Enrico Marro, CorrierEconomia 04/02/2013, 4 febbraio 2013
FIOM, LO SCONTRO NON PAGA: QUASI 2 MILA ISCRITTI IN MENO
Scricchiolano le iscrizioni alla Fiom di Maurizio Landini. Nel 2012 gli iscritti risultano, al netto di possibili correzioni dell’ultimo minuto (i dati ufficiali saranno diffusi prossimamente), 356.857, cioè 1.865 in meno rispetto al 2011. Un calo non drammatico (meno 0,5%), ma che porta comunque il numero di tesserati al sindacato metalmeccanici della Cgil al minimo storico. Certo c’è la crisi, il calo dell’occupazione che colpisce il settore e quindi una riduzione delle tessere ci può stare, come del resto è avvenuto più volte nel corso degli ultimi dieci anni. Ma sicuramente il gruppo dirigente della Fiom dovrà interrogarsi se non ci sia anche dell’altro. Tanto più che la Fim-Cisl di Giuseppe Farina ha appena annunciato un aumento degli iscritti di ben 4.532 unità, superando nel 2012 le 217 mila adesioni.
Evidentemente la linea conflittuale della Fiom, che non ha più firmato un contratto di lavoro dal 2008 e ha moltiplicato le cause giudiziarie, in particolare contro la Fiat, non paga. Almeno sul piano degli iscritti. E quindi anche delle risorse economiche che affluiscono alla stessa Fiom, già fortemente indebitata con la casa madre Cgil. Non è un caso, quindi, che il segretario generale della confederazione, Susanna Camusso, intervenendo venerdì scorso al congresso di magistratura democratica abbia ad un certo punto mandato implicitamente un messaggio ai metalmeccanici di Landini: «Il sindacato non può esaurire la sua funzione nelle vertenze, ma deve contrattare».
Certo, va anche detto, che quando si ragiona di iscritti lo si fa sulla base dei dati che ciascun sindacato autonomamente fornisce, senza alcuna possibilità di controllo. In questo senso l’appuntamento di domani, il tavolo tecnico tra Cgil, Cisl, Uil e Confindustria sulla rappresentanza, è importante. Almeno sulla carta. Si tratterebbe infatti di dare finalmente attuazione a quanto le parti sociali hanno convenuto nell’accordo del 28 giugno 2011: la certificazione degli iscritti attraverso l’Inps e il Cnel e la regola della maggioranza per validare gli accordi aziendali. Solo che la Cgil e gli altri protagonisti della trattativa sono divisi su che cosa significhi maggioranza quando si tratta di approvare i contratti nazionali di lavoro, punto questo sul quale l’accordo del 28 giugno non dice nulla. Camusso vuole che sia una maggioranza qualificata, cioè superiore al 50%+1 delle Rsu o dei sindacati rappresentativi (quelli cioè che hanno più del 5% dei consensi come media tra iscritti e voti ricevuti). Gli altri sono contrari e pensano che anche per i contratti nazionali, come per quelli aziendali, sia sufficiente la maggioranza semplice.

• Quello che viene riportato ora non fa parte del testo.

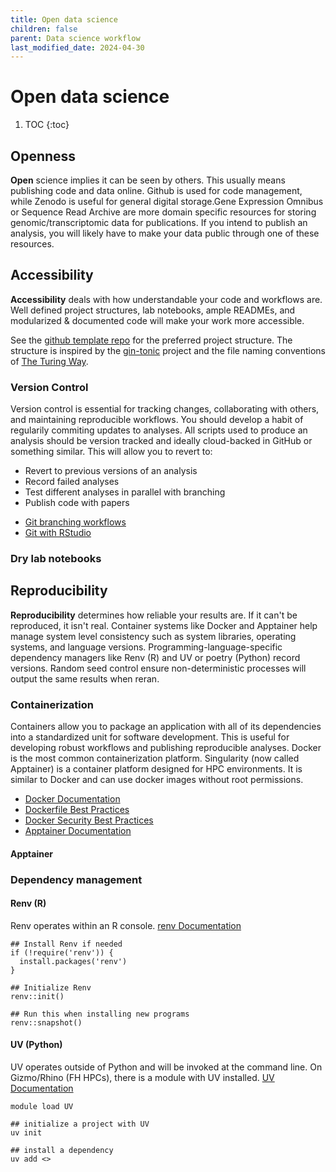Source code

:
 ```yaml
---
title: Open data science
children: false
parent: Data science workflow
last_modified_date: 2024-04-30
---
```


# Open data science

1. TOC
{:toc}

## Openness

**Open** science implies it can be seen by others. This usually means publishing code and data online. Github is used for code management, while Zenodo is useful for general digital storage.Gene Expression Omnibus or Sequence Read Archive are more domain specific resources for storing genomic/transcriptomic data for publications. If you intend to publish an analysis, you will likely have to make your data public through one of these resources.

## Accessibility

**Accessibility** deals with how understandable your code and workflows are. Well defined project structures, lab notebooks, ample READMEs, and modularized & documented code will make your work more accessible. 

See the [github template repo](https://github.com/Fred-Hutch-Innovation-Lab/analysis_project_template) for the preferred project structure. The structure is inspired by the [gin-tonic](https://gin-tonic.netlify.app/standard/) project and the file naming conventions of [The Turing Way](https://book.the-turing-way.org/reproducible-research/rdm/rdm-storage#rr-rdm-storage-organisation).

### Version Control

Version control is essential for tracking changes, collaborating with others, and maintaining reproducible workflows. You should develop a habit of regularily commiting updates to analyses. All scripts used to produce an analysis should be version tracked and ideally cloud-backed in GitHub or something similar. This will allow you to revert to:

* Revert to previous versions of an analysis
* Record failed analyses
* Test different analyses in parallel with branching
* Publish code with papers

- [Git branching workflows](https://nvie.com/posts/a-successful-git-branching-model/)
- [Git with RStudio](https://happygitwithr.com/usage-intro)

### Dry lab notebooks

## Reproducibility

**Reproducibility** determines how reliable your results are. If it can't be reproduced, it isn't real. Container systems like Docker and Apptainer help manage system level consistency such as system libraries, operating systems, and language versions. Programming-language-specific dependency managers like Renv (R) and UV or poetry (Python) record versions. Random seed control ensure non-deterministic processes will output the same results when reran. 

### Containerization

Containers allow you to package an application with all of its dependencies into a standardized unit for software development. This is useful for developing robust workflows and publishing reproducible analyses. Docker is the most common containerization platform. Singularity (now called Apptainer) is a container platform designed for HPC environments. It is similar to Docker and can use docker images without root permissions.

- [Docker Documentation](https://docs.docker.com/)
- [Dockerfile Best Practices](https://docs.docker.com/develop/develop-images/dockerfile_best-practices/)
- [Docker Security Best Practices](https://docs.docker.com/engine/security/)
- [Apptainer Documentation](https://apptainer.org/docs/)

#### Apptainer



### Dependency management

#### Renv (R)

Renv operates within an R console. [renv Documentation](https://rstudio.github.io/renv/)

```{r}
## Install Renv if needed
if (!require('renv')) {
  install.packages('renv')
}

## Initialize Renv
renv::init()

## Run this when installing new programs
renv::snapshot()
```

#### UV (Python)

UV operates outside of Python and will be invoked at the command line. On Gizmo/Rhino (FH HPCs), there is a module with UV installed. [UV Documentation](https://github.com/astral-sh/uv)

```{bash}
module load UV

## initialize a project with UV
uv init

## install a dependency
uv add <>
```
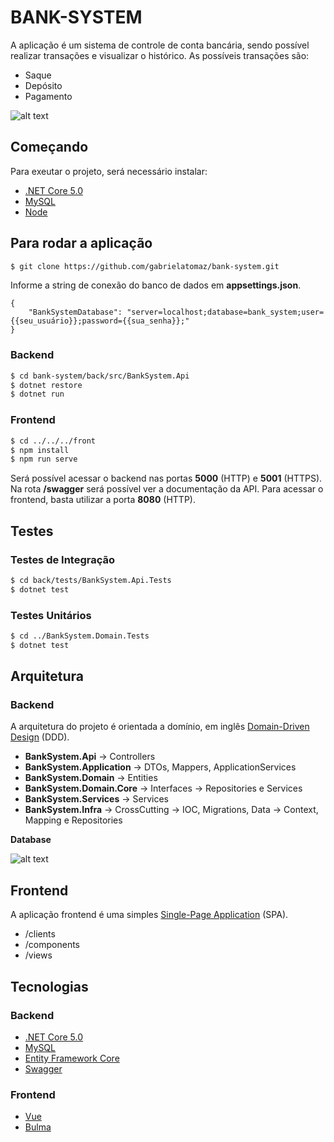# BANK-SYSTEM

A aplicação é um sistema de controle de conta bancária, sendo possível realizar transações e visualizar o histórico. As possíveis transações são:
* Saque
* Depósito
* Pagamento

![alt text](https://i.imgur.com/7lOOCJd.png)

## Começando
Para exeutar o projeto, será necessário instalar:
* [.NET Core 5.0](hhttps://dotnet.microsoft.com/download/dotnet/5.0)
* [MySQL](https://dev.mysql.com/downloads/mysql/)
* [Node](https://nodejs.org/en/download/)

## Para rodar a aplicação

```sh
$ git clone https://github.com/gabrielatomaz/bank-system.git
```

Informe a string de conexão do banco de dados em **appsettings.json**.

```
{
    "BankSystemDatabase": "server=localhost;database=bank_system;user={{seu_usuário}};password={{sua_senha}};"
}
```


### Backend
```sh
$ cd bank-system/back/src/BankSystem.Api
$ dotnet restore
$ dotnet run
```

### Frontend
```sh
$ cd ../../../front
$ npm install
$ npm run serve
```

Será possível acessar o backend nas portas **5000** (HTTP) e **5001** (HTTPS). Na rota **/swagger** será possível ver a documentação da API. Para acessar o frontend, basta utilizar a porta **8080** (HTTP).

## Testes

### Testes de Integração
```sh
$ cd back/tests/BankSystem.Api.Tests
$ dotnet test
```

### Testes Unitários
```sh
$ cd ../BankSystem.Domain.Tests
$ dotnet test
```

## Arquitetura

### Backend
A arquitetura do projeto é orientada a domínio, em inglês [Domain-Driven Design](https://www.devmedia.com.br/ddd-domain-driven-design-com-net/14416) (DDD).
* **BankSystem.Api** -> Controllers
* **BankSystem.Application** -> DTOs, Mappers, ApplicationServices
* **BankSystem.Domain** -> Entities
* **BankSystem.Domain.Core** -> Interfaces -> Repositories e Services
* **BankSystem.Services** -> Services
* **BankSystem.Infra** -> CrossCutting -> IOC, Migrations, Data -> Context, Mapping e Repositories

**Database**

![alt text](https://i.imgur.com/9dLex2Kl.png)

## Frontend
A aplicação frontend é uma simples [Single-Page Application](https://blog.schoolofnet.com/o-que-e-uma-spa-single-page-application/) (SPA).
* /clients
* /components 
* /views

## Tecnologias

### Backend

* [.NET Core 5.0](https://docs.microsoft.com/pt-br/dotnet/core/dotnet-five)
* [MySQL](https://www.mysql.com/)
* [Entity Framework Core](https://docs.microsoft.com/pt-br/ef/core/)
* [Swagger](https://swagger.io/)

### Frontend
* [Vue](https://vuejs.org/)
* [Bulma](https://bulma.io/)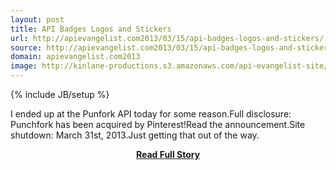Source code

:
 ```yaml
---
layout: post
title: API Badges Logos and Stickers
url: http://apievangelist.com2013/03/15/api-badges-logos-and-stickers/
source: http://apievangelist.com2013/03/15/api-badges-logos-and-stickers/
domain: apievangelist.com2013
image: http://kinlane-productions.s3.amazonaws.com/api-evangelist-site/blog/punchfork-vertical.png
---
```

{% include JB/setup %}<p>I ended up at the Punfork API today for some reason.Full disclosure: Punchfork has been acquired by Pinterest!Read the announcement.Site shutdown: March 31st, 2013.Just getting that out of the way.</p>
<center><p><a href="http://apievangelist.com2013/03/15/api-badges-logos-and-stickers/" style='padding:25px; font-sze:18px; font-weight: bold;'>Read Full Story</a></p></center>
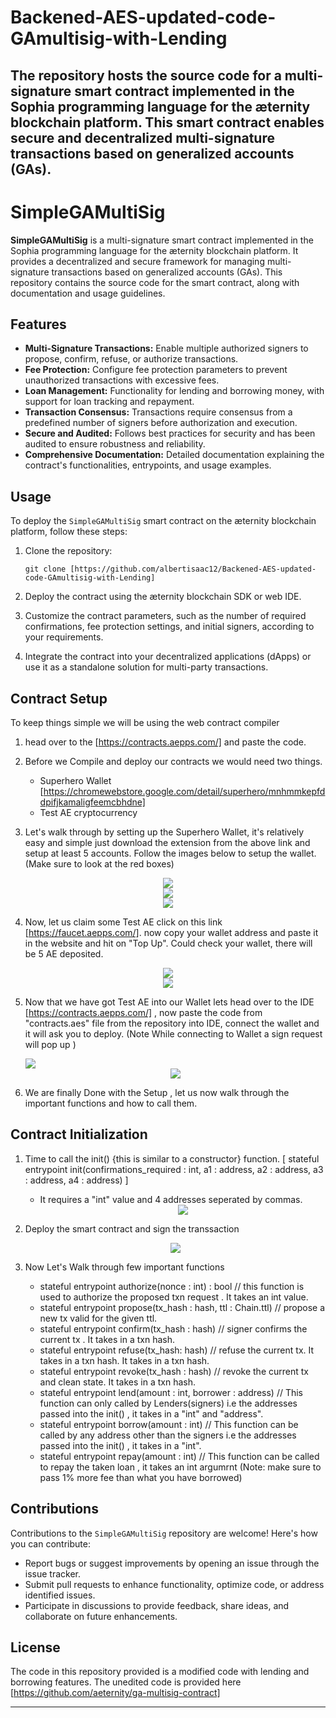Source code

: # Backened-AES-updated-code-GAmultisig-with-Lending
The repository hosts the source code for a multi-signature smart contract implemented in the Sophia programming language for the æternity blockchain platform. This smart contract enables secure and decentralized multi-signature transactions based on generalized accounts (GAs).
---

# SimpleGAMultiSig

**SimpleGAMultiSig** is a multi-signature smart contract implemented in the Sophia programming language for the æternity blockchain platform. It provides a decentralized and secure framework for managing multi-signature transactions based on generalized accounts (GAs). This repository contains the source code for the smart contract, along with documentation and usage guidelines.

## Features

- **Multi-Signature Transactions:** Enable multiple authorized signers to propose, confirm, refuse, or authorize transactions.
- **Fee Protection:** Configure fee protection parameters to prevent unauthorized transactions with excessive fees.
- **Loan Management:** Functionality for lending and borrowing money, with support for loan tracking and repayment.
- **Transaction Consensus:** Transactions require consensus from a predefined number of signers before authorization and execution.
- **Secure and Audited:** Follows best practices for security and has been audited to ensure robustness and reliability.
- **Comprehensive Documentation:** Detailed documentation explaining the contract's functionalities, entrypoints, and usage examples.

## Usage

To deploy the `SimpleGAMultiSig` smart contract on the æternity blockchain platform, follow these steps:

1. Clone the repository:
   ```
   git clone [https://github.com/albertisaac12/Backened-AES-updated-code-GAmultisig-with-Lending]
   ```

2. Deploy the contract using the æternity blockchain SDK or web IDE. 
   
4. Customize the contract parameters, such as the number of required confirmations, fee protection settings, and initial signers, according to your requirements.

5. Integrate the contract into your decentralized applications (dApps) or use it as a standalone solution for multi-party transactions.


## Contract Setup

To keep things simple we will be using the web contract compiler

1. head over to the [https://contracts.aepps.com/] and paste the code.

2. Before we Compile and deploy our contracts we would need two things.
    - Superhero Wallet [https://chromewebstore.google.com/detail/superhero/mnhmmkepfddpifjkamaligfeemcbhdne]
    - Test AE cryptocurrency
3. Let's walk through by setting up the Superhero Wallet, it's relatively easy and simple just download the extension from the above link and setup at least 5 accounts. Follow the images below to setup the wallet. (Make sure to look at the red boxes)

<div align="center">
   <img src = "https://github.com/albertisaac12/Backened-AES-updated-code-GAmultisig-with-Lending/assets/91803132/f343ee44-b2c4-4533-915d-5b38378d886f">
               
</div>

<div align="center">
   <img src ="https://github.com/albertisaac12/Backened-AES-updated-code-GAmultisig-with-Lending/assets/91803132/f6822792-3b90-4f5c-94df-d10ce06d061e">
</div>

<div align="center">
   <img src ="https://github.com/albertisaac12/Backened-AES-updated-code-GAmultisig-with-Lending/assets/91803132/84091457-6c4d-4f47-9fa5-5b2085cdc715">
</div>

4. Now, let us claim some Test AE click on this link [https://faucet.aepps.com/]. now copy your wallet address and paste it in the website and hit on "Top Up". Could check your wallet, there will be 5 AE deposited.

<div align="center">
   <img src="https://github.com/albertisaac12/Backened-AES-updated-code-GAmultisig-with-Lending/assets/91803132/37cc3019-d0de-4beb-83ac-8f958585cd7d">
</div>

<div align="center">
   <img src="https://github.com/albertisaac12/Backened-AES-updated-code-GAmultisig-with-Lending/assets/91803132/f21b2b1b-0dd7-427c-b88a-fb0e2410ce2a">
</div>

5. Now that we have got Test AE into our Wallet lets head over to the IDE [https://contracts.aepps.com/] , now paste the code from "contracts.aes" file from the repository into IDE, connect the wallet and it will ask you to deploy. (Note While connecting to Wallet a sign request will pop up )
   <div align="centre">
      <img src="https://github.com/albertisaac12/Backened-AES-updated-code-GAmultisig-with-Lending/assets/91803132/05cf7409-87a8-40e1-b664-de0788cb03ec">
   </div> 

   <div align ="center">
      <img src="https://github.com/albertisaac12/Backened-AES-updated-code-GAmultisig-with-Lending/assets/91803132/d0cc1079-e74a-4a1d-b42b-ad19ee1e57a5">
   </div>
6. We are finally Done with the Setup , let us now walk through the important functions and how to call them.

## Contract Initialization

1. Time to call the init() {this is similar to a constructor} function.  [ stateful entrypoint init(confirmations_required : int, a1 : address, a2 : address, a3 : address, a4 : address) ]
   - It requires a "int" value and 4 addresses seperated by commas.
     <div align="center">
        <img src="https://github.com/albertisaac12/Backened-AES-updated-code-GAmultisig-with-Lending/assets/91803132/cb640cc0-4920-461b-ae66-1ba7d4a4b470">
     </div>
2. Deploy the smart contract and sign the transsaction
   <div align="center">
        <img src="https://github.com/albertisaac12/Backened-AES-updated-code-GAmultisig-with-Lending/assets/91803132/02a9b4a7-b9de-4cba-a973-570ce6000810">
     </div>

3. Now Let's Walk through few important functions
   - stateful entrypoint authorize(nonce : int) : bool // this function is used to authorize the proposed txn request . It takes an int value.
   - stateful entrypoint propose(tx_hash : hash, ttl : Chain.ttl) // propose a new tx valid for the given ttl.
   - stateful entrypoint confirm(tx_hash : hash)   // signer confirms the current tx . It takes in a txn hash.
   - stateful entrypoint refuse(tx_hash: hash) // refuse the current tx. It takes in a txn hash. It takes in a txn hash.
   - stateful entrypoint revoke(tx_hash : hash) // revoke the current tx and clean state. It takes in a txn hash.
   - stateful entrypoint lend(amount : int, borrower : address) // This function can only called by Lenders(signers) i.e the addresses passed into the init() , it takes in a "int" and "address". 
   - stateful entrypoint borrow(amount : int) // This function can be called by any address other than the signers i.e the addresses passed into the init() , it takes in a "int".
   - stateful entrypoint repay(amount : int) // This function can be called to repay the taken loan , it takes an int argumrnt (Note: make sure to pass 1% more fee than what you have borrowed)


## Contributions

Contributions to the `SimpleGAMultiSig` repository are welcome! Here's how you can contribute:

- Report bugs or suggest improvements by opening an issue through the issue tracker.
- Submit pull requests to enhance functionality, optimize code, or address identified issues.
- Participate in discussions to provide feedback, share ideas, and collaborate on future enhancements.

## License

The code in this repository provided is a modified code with lending and borrowing features. The unedited code is provided here [https://github.com/aeternity/ga-multisig-contract]



---
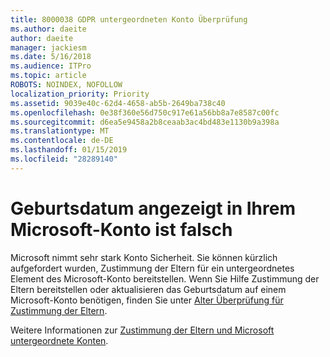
 ```yaml
---
title: 8000038 GDPR untergeordneten Konto Überprüfung
ms.author: daeite
author: daeite
manager: jackiesm
ms.date: 5/16/2018
ms.audience: ITPro
ms.topic: article
ROBOTS: NOINDEX, NOFOLLOW
localization_priority: Priority
ms.assetid: 9039e40c-62d4-4658-ab5b-2649ba738c40
ms.openlocfilehash: 0e38f360e56d750c917e61a56bb8a7e8587c00fc
ms.sourcegitcommit: d6ea5e9458a2b8ceaab3ac4bd483e1130b9a398a
ms.translationtype: MT
ms.contentlocale: de-DE
ms.lasthandoff: 01/15/2019
ms.locfileid: "28289140"
---
```

# <a name="date-of-birth-displayed-in-your-microsoft-account-is-incorrect"></a>Geburtsdatum angezeigt in Ihrem Microsoft-Konto ist falsch

Microsoft nimmt sehr stark Konto Sicherheit. Sie können kürzlich aufgefordert wurden, Zustimmung der Eltern für ein untergeordnetes Element des Microsoft-Konto bereitstellen. Wenn Sie Hilfe Zustimmung der Eltern bereitstellen oder aktualisieren das Geburtsdatum auf einem Microsoft-Konto benötigen, finden Sie unter [Alter Überprüfung für Zustimmung der Eltern](https://go.microsoft.com/fwlink/p/?linkid=874364).
  
Weitere Informationen zur [Zustimmung der Eltern und Microsoft untergeordnete Konten](https://go.microsoft.com/fwlink/p/?linkid=874365).
  

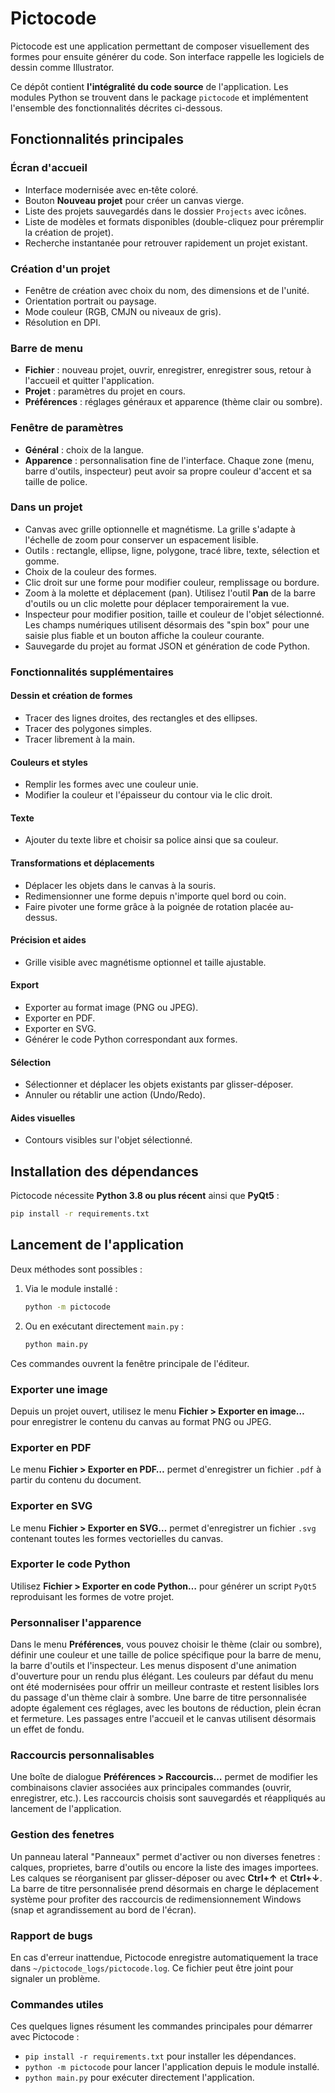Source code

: # Pictocode

Pictocode est une application permettant de composer visuellement des formes pour ensuite générer du code. Son interface rappelle les logiciels de dessin comme Illustrator.

Ce dépôt contient **l'intégralité du code source** de l'application. Les modules Python se trouvent dans le package `pictocode` et implémentent l'ensemble des fonctionnalités décrites ci-dessous.

## Fonctionnalités principales

### Écran d'accueil
- Interface modernisée avec en‑tête coloré.
- Bouton **Nouveau projet** pour créer un canvas vierge.
- Liste des projets sauvegardés dans le dossier `Projects` avec icônes.
- Liste de modèles et formats disponibles (double-cliquez pour préremplir la création de projet).
- Recherche instantanée pour retrouver rapidement un projet existant.


### Création d'un projet
- Fenêtre de création avec choix du nom, des dimensions et de l'unité.
- Orientation portrait ou paysage.
- Mode couleur (RGB, CMJN ou niveaux de gris).
- Résolution en DPI.

### Barre de menu
- **Fichier** : nouveau projet, ouvrir, enregistrer, enregistrer sous, retour à l'accueil et quitter l'application.
- **Projet** : paramètres du projet en cours.
- **Préférences** : réglages généraux et apparence (thème clair ou sombre).

### Fenêtre de paramètres
- **Général** : choix de la langue.
- **Apparence** : personnalisation fine de l'interface. Chaque zone (menu, barre d'outils, inspecteur) peut
  avoir sa propre couleur d'accent et sa taille de police.

### Dans un projet
- Canvas avec grille optionnelle et magnétisme. La grille s'adapte à
  l'échelle de zoom pour conserver un espacement lisible.
- Outils : rectangle, ellipse, ligne, polygone, tracé libre, texte, sélection et gomme.
- Choix de la couleur des formes.
- Clic droit sur une forme pour modifier couleur, remplissage ou bordure.
- Zoom à la molette et déplacement (pan). Utilisez l'outil **Pan** de la barre
  d'outils ou un clic molette pour déplacer temporairement la vue.
- Inspecteur pour modifier position, taille et couleur de l'objet sélectionné.
  Les champs numériques utilisent désormais des "spin box" pour une saisie
  plus fiable et un bouton affiche la couleur courante.
- Sauvegarde du projet au format JSON et génération de code Python.

### Fonctionnalités supplémentaires

#### Dessin et création de formes
- Tracer des lignes droites, des rectangles et des ellipses.
- Tracer des polygones simples.
- Tracer librement à la main.

#### Couleurs et styles
- Remplir les formes avec une couleur unie.
- Modifier la couleur et l'épaisseur du contour via le clic droit.

#### Texte
- Ajouter du texte libre et choisir sa police ainsi que sa couleur.

#### Transformations et déplacements
- Déplacer les objets dans le canvas à la souris.
- Redimensionner une forme depuis n'importe quel bord ou coin.
- Faire pivoter une forme grâce à la poignée de rotation placée au-dessus.

#### Précision et aides
- Grille visible avec magnétisme optionnel et taille ajustable.

#### Export
- Exporter au format image (PNG ou JPEG).
- Exporter en PDF.
- Exporter en SVG.
- Générer le code Python correspondant aux formes.

#### Sélection
- Sélectionner et déplacer les objets existants par glisser-déposer.
- Annuler ou rétablir une action (Undo/Redo).

#### Aides visuelles
- Contours visibles sur l'objet sélectionné.

## Installation des dépendances

Pictocode nécessite **Python 3.8 ou plus récent** ainsi que **PyQt5** :

```bash
pip install -r requirements.txt
```

## Lancement de l'application

Deux méthodes sont possibles :

1. Via le module installé :
   ```bash
   python -m pictocode
   ```
2. Ou en exécutant directement `main.py` :
   ```bash
   python main.py
   ```

Ces commandes ouvrent la fenêtre principale de l'éditeur.

### Exporter une image

Depuis un projet ouvert, utilisez le menu **Fichier > Exporter en image…**
pour enregistrer le contenu du canvas au format PNG ou JPEG.

### Exporter en PDF

Le menu **Fichier > Exporter en PDF…** permet d'enregistrer un fichier `.pdf`
à partir du contenu du document.

### Exporter en SVG

Le menu **Fichier > Exporter en SVG…** permet d'enregistrer un fichier `.svg`
contenant toutes les formes vectorielles du canvas.

### Exporter le code Python

Utilisez **Fichier > Exporter en code Python…** pour générer un script
`PyQt5` reproduisant les formes de votre projet.

### Personnaliser l'apparence

Dans le menu **Préférences**, vous pouvez choisir le thème (clair ou sombre),
définir une couleur et une taille de police spécifique pour la barre de menu,
la barre d'outils et l'inspecteur. Les menus disposent d'une animation
d'ouverture pour un rendu plus élégant.
Les couleurs par défaut du menu ont été modernisées pour offrir un meilleur contraste
et restent lisibles lors du passage d'un thème clair à sombre.
Une barre de titre personnalisée adopte également ces réglages, avec les boutons
de réduction, plein écran et fermeture.
Les passages entre l'accueil et le canvas utilisent désormais un effet de fondu.

### Raccourcis personnalisables

Une boîte de dialogue **Préférences > Raccourcis…** permet de modifier les
combinaisons clavier associées aux principales commandes (ouvrir, enregistrer,
etc.). Les raccourcis choisis sont sauvegardés et réappliqués au lancement de
l'application.

### Gestion des fenetres

Un panneau lateral "Panneaux" permet d'activer ou non diverses fenetres : calques, proprietes, barre d'outils ou encore la liste des images importees.
Les calques se réorganisent par glisser-déposer ou avec **Ctrl+↑** et **Ctrl+↓**.
La barre de titre personnalisée prend désormais en charge le déplacement système
pour profiter des raccourcis de redimensionnement Windows (snap et agrandissement
au bord de l'écran).

### Rapport de bugs

En cas d'erreur inattendue, Pictocode enregistre automatiquement la trace dans `~/pictocode_logs/pictocode.log`. Ce fichier peut être joint pour signaler un problème.

### Commandes utiles

Ces quelques lignes résument les commandes principales pour démarrer avec Pictocode :

- `pip install -r requirements.txt` pour installer les dépendances.
- `python -m pictocode` pour lancer l'application depuis le module installé.
- `python main.py` pour exécuter directement l'application.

È chiaro che cosa c’è dietro lo scontro. I segretari di Cisl e Uil, Raffaele Bonanni e Luigi Angeletti, che in questi anni sono andati sempre d’accordo, ritengono di avere insieme i numeri necessari per poter firmare tutti i contratti, compreso quello dei metalmeccanici, se il criterio è quello della maggioranza semplice. La Cgil, invece, se passasse il criterio della maggioranza qualificata, diventerebbe indispensabile per fare gli accordi tra le tute blu e se la potrebbe giocare anche in qualche altra categoria. Su queste basi l’accordo sembra impossibile. Tanto che Camusso guarda già al prossimo governo, scommettendo che sia a guida Bersani, e chiedendo che per prima cosa faccia una legge sulla rappresentanza. Contrari Bonanni e Angeletti, che dicono: prima facciamo l’accordo e poi sia recepito da una legge. Stando così le cose è probabile che il tavolo tecnico si risolva in un buco nell’acqua e che tutto venga rinviato a dopo le elezioni politiche del 24 e 25 febbraio.